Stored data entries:
* * * * *

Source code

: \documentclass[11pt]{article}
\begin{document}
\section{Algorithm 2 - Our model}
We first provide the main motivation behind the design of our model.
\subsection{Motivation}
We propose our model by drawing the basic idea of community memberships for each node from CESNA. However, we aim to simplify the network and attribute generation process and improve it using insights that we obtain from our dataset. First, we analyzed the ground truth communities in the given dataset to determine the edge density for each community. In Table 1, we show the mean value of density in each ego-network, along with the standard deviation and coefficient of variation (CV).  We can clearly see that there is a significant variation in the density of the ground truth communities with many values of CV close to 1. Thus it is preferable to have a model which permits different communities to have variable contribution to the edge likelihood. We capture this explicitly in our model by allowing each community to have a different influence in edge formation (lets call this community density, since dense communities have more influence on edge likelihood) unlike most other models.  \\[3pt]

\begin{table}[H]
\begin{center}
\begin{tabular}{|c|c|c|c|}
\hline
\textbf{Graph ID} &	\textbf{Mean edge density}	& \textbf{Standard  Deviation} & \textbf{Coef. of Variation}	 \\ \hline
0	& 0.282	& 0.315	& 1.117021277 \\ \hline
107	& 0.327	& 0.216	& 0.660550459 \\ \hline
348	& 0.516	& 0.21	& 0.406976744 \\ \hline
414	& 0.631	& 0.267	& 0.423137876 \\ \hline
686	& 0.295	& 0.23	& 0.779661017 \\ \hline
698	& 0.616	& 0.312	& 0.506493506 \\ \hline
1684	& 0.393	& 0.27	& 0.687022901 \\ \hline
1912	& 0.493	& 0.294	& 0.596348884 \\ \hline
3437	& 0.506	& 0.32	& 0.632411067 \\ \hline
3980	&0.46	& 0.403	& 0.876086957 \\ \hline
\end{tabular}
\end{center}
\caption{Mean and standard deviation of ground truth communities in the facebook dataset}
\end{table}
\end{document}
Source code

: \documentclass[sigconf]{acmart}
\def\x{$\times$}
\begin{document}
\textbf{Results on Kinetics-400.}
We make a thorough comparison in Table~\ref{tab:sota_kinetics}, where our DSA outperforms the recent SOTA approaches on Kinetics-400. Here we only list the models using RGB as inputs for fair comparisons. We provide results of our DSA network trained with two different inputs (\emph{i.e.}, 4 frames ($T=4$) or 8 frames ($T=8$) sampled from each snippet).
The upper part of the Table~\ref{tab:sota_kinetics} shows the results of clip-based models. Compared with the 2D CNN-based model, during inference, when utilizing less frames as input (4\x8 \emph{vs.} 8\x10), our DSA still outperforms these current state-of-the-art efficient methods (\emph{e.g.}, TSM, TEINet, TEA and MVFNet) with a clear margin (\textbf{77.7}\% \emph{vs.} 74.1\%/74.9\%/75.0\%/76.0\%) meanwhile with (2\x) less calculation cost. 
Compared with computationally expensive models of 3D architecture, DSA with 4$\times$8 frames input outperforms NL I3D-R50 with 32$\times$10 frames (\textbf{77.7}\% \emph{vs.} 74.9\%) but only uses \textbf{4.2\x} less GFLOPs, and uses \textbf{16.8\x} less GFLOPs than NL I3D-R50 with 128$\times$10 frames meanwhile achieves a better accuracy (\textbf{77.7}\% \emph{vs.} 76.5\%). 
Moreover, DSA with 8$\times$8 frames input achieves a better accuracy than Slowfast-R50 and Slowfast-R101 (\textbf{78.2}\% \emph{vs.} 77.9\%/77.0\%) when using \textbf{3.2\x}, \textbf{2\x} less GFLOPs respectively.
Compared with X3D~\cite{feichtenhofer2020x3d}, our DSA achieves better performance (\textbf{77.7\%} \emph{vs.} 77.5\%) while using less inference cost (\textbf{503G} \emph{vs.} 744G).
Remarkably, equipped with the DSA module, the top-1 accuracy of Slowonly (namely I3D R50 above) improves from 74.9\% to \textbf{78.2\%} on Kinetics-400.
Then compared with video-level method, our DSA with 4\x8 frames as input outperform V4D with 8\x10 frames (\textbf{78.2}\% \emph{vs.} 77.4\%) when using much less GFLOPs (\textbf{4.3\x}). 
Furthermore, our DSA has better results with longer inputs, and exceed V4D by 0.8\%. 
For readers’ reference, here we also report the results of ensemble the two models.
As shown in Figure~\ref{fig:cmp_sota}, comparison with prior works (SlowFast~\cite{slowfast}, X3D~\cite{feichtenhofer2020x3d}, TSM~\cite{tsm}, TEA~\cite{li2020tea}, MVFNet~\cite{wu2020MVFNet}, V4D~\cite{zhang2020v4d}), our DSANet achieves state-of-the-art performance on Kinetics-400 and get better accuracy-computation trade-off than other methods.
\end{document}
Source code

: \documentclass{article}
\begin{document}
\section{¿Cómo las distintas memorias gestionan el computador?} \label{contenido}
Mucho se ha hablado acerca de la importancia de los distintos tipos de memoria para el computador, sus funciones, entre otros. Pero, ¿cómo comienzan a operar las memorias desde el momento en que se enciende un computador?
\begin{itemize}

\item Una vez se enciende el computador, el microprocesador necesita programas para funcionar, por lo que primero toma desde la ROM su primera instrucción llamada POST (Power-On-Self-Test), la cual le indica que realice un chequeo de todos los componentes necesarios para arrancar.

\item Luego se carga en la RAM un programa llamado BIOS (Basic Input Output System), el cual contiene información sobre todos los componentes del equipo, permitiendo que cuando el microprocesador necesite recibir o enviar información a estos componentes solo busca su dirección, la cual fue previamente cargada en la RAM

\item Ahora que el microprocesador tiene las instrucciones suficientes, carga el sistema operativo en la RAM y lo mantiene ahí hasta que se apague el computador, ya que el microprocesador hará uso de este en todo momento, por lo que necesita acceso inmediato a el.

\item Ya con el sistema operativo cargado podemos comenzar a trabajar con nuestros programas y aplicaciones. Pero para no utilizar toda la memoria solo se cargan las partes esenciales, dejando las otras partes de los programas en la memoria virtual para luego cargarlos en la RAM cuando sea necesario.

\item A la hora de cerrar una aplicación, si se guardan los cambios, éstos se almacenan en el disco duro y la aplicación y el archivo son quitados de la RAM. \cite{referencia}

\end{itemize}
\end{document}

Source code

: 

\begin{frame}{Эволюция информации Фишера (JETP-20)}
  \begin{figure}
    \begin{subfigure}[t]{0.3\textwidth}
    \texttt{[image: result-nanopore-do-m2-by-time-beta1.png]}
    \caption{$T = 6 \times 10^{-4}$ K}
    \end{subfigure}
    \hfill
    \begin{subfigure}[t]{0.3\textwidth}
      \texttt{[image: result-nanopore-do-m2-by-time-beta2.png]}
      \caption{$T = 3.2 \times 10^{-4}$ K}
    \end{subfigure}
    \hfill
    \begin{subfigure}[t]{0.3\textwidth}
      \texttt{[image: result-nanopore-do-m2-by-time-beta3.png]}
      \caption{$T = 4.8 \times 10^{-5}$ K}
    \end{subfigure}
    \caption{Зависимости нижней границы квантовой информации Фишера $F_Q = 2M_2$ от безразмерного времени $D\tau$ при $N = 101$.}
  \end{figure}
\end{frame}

* * * * *

EXERCISE INSTRUCTIONS: From the first record to the last, print each one exactly.

ANSWER BOX:
Source code

: \documentclass[11pt]{article}
\begin{document}
\section{Algorithm 2 - Our model}
We first provide the main motivation behind the design of our model.
\subsection{Motivation}
We propose our model by drawing the basic idea of community memberships for each node from CESNA. However, we aim to simplify the network and attribute generation process and improve it using insights that we obtain from our dataset. First, we analyzed the ground truth communities in the given dataset to determine the edge density for each community. In Table 1, we show the mean value of density in each ego-network, along with the standard deviation and coefficient of variation (CV).  We can clearly see that there is a significant variation in the density of the ground truth communities with many values of CV close to 1. Thus it is preferable to have a model which permits different communities to have variable contribution to the edge likelihood. We capture this explicitly in our model by allowing each community to have a different influence in edge formation (lets call this community density, since dense communities have more influence on edge likelihood) unlike most other models.  \\[3pt]

\begin{table}[H]
\begin{center}
\begin{tabular}{|c|c|c|c|}
\hline
\textbf{Graph ID} &	\textbf{Mean edge density}	& \textbf{Standard  Deviation} & \textbf{Coef. of Variation}	 \\ \hline
0	& 0.282	& 0.315	& 1.117021277 \\ \hline
107	& 0.327	& 0.216	& 0.660550459 \\ \hline
348	& 0.516	& 0.21	& 0.406976744 \\ \hline
414	& 0.631	& 0.267	& 0.423137876 \\ \hline
686	& 0.295	& 0.23	& 0.779661017 \\ \hline
698	& 0.616	& 0.312	& 0.506493506 \\ \hline
1684	& 0.393	& 0.27	& 0.687022901 \\ \hline
1912	& 0.493	& 0.294	& 0.596348884 \\ \hline
3437	& 0.506	& 0.32	& 0.632411067 \\ \hline
3980	&0.46	& 0.403	& 0.876086957 \\ \hline
\end{tabular}
\end{center}
\caption{Mean and standard deviation of ground truth communities in the facebook dataset}
\end{table}
\end{document}
Source code

: \documentclass[sigconf]{acmart}
\def\x{$\times$}
\begin{document}
\textbf{Results on Kinetics-400.}
We make a thorough comparison in Table~\ref{tab:sota_kinetics}, where our DSA outperforms the recent SOTA approaches on Kinetics-400. Here we only list the models using RGB as inputs for fair comparisons. We provide results of our DSA network trained with two different inputs (\emph{i.e.}, 4 frames ($T=4$) or 8 frames ($T=8$) sampled from each snippet).
The upper part of the Table~\ref{tab:sota_kinetics} shows the results of clip-based models. Compared with the 2D CNN-based model, during inference, when utilizing less frames as input (4\x8 \emph{vs.} 8\x10), our DSA still outperforms these current state-of-the-art efficient methods (\emph{e.g.}, TSM, TEINet, TEA and MVFNet) with a clear margin (\textbf{77.7}\% \emph{vs.} 74.1\%/74.9\%/75.0\%/76.0\%) meanwhile with (2\x) less calculation cost. 
Compared with computationally expensive models of 3D architecture, DSA with 4$\times$8 frames input outperforms NL I3D-R50 with 32$\times$10 frames (\textbf{77.7}\% \emph{vs.} 74.9\%) but only uses \textbf{4.2\x} less GFLOPs, and uses \textbf{16.8\x} less GFLOPs than NL I3D-R50 with 128$\times$10 frames meanwhile achieves a better accuracy (\textbf{77.7}\% \emph{vs.} 76.5\%). 
Moreover, DSA with 8$\times$8 frames input achieves a better accuracy than Slowfast-R50 and Slowfast-R101 (\textbf{78.2}\% \emph{vs.} 77.9\%/77.0\%) when using \textbf{3.2\x}, \textbf{2\x} less GFLOPs respectively.
Compared with X3D~\cite{feichtenhofer2020x3d}, our DSA achieves better performance (\textbf{77.7\%} \emph{vs.} 77.5\%) while using less inference cost (\textbf{503G} \emph{vs.} 744G).
Remarkably, equipped with the DSA module, the top-1 accuracy of Slowonly (namely I3D R50 above) improves from 74.9\% to \textbf{78.2\%} on Kinetics-400.
Then compared with video-level method, our DSA with 4\x8 frames as input outperform V4D with 8\x10 frames (\textbf{78.2}\% \emph{vs.} 77.4\%) when using much less GFLOPs (\textbf{4.3\x}). 
Furthermore, our DSA has better results with longer inputs, and exceed V4D by 0.8\%. 
For readers’ reference, here we also report the results of ensemble the two models.
As shown in Figure~\ref{fig:cmp_sota}, comparison with prior works (SlowFast~\cite{slowfast}, X3D~\cite{feichtenhofer2020x3d}, TSM~\cite{tsm}, TEA~\cite{li2020tea}, MVFNet~\cite{wu2020MVFNet}, V4D~\cite{zhang2020v4d}), our DSANet achieves state-of-the-art performance on Kinetics-400 and get better accuracy-computation trade-off than other methods.
\end{document}
Source code

: \documentclass{article}
\begin{document}
\section{¿Cómo las distintas memorias gestionan el computador?} \label{contenido}
Mucho se ha hablado acerca de la importancia de los distintos tipos de memoria para el computador, sus funciones, entre otros. Pero, ¿cómo comienzan a operar las memorias desde el momento en que se enciende un computador?
\begin{itemize}

\item Una vez se enciende el computador, el microprocesador necesita programas para funcionar, por lo que primero toma desde la ROM su primera instrucción llamada POST (Power-On-Self-Test), la cual le indica que realice un chequeo de todos los componentes necesarios para arrancar.

\item Luego se carga en la RAM un programa llamado BIOS (Basic Input Output System), el cual contiene información sobre todos los componentes del equipo, permitiendo que cuando el microprocesador necesite recibir o enviar información a estos componentes solo busca su dirección, la cual fue previamente cargada en la RAM

\item Ahora que el microprocesador tiene las instrucciones suficientes, carga el sistema operativo en la RAM y lo mantiene ahí hasta que se apague el computador, ya que el microprocesador hará uso de este en todo momento, por lo que necesita acceso inmediato a el.

\item Ya con el sistema operativo cargado podemos comenzar a trabajar con nuestros programas y aplicaciones. Pero para no utilizar toda la memoria solo se cargan las partes esenciales, dejando las otras partes de los programas en la memoria virtual para luego cargarlos en la RAM cuando sea necesario.

\item A la hora de cerrar una aplicación, si se guardan los cambios, éstos se almacenan en el disco duro y la aplicación y el archivo son quitados de la RAM. \cite{referencia}

\end{itemize}
\end{document}

Source code

: 

\begin{frame}{Эволюция информации Фишера (JETP-20)}
  \begin{figure}
    \begin{subfigure}[t]{0.3\textwidth}
    \texttt{[image: result-nanopore-do-m2-by-time-beta1.png]}
    \caption{$T = 6 \times 10^{-4}$ K}
    \end{subfigure}
    \hfill
    \begin{subfigure}[t]{0.3\textwidth}
      \texttt{[image: result-nanopore-do-m2-by-time-beta2.png]}
      \caption{$T = 3.2 \times 10^{-4}$ K}
    \end{subfigure}
    \hfill
    \begin{subfigure}[t]{0.3\textwidth}
      \texttt{[image: result-nanopore-do-m2-by-time-beta3.png]}
      \caption{$T = 4.8 \times 10^{-5}$ K}
    \end{subfigure}
    \caption{Зависимости нижней границы квантовой информации Фишера $F_Q = 2M_2$ от безразмерного времени $D\tau$ при $N = 101$.}
  \end{figure}
\end{frame}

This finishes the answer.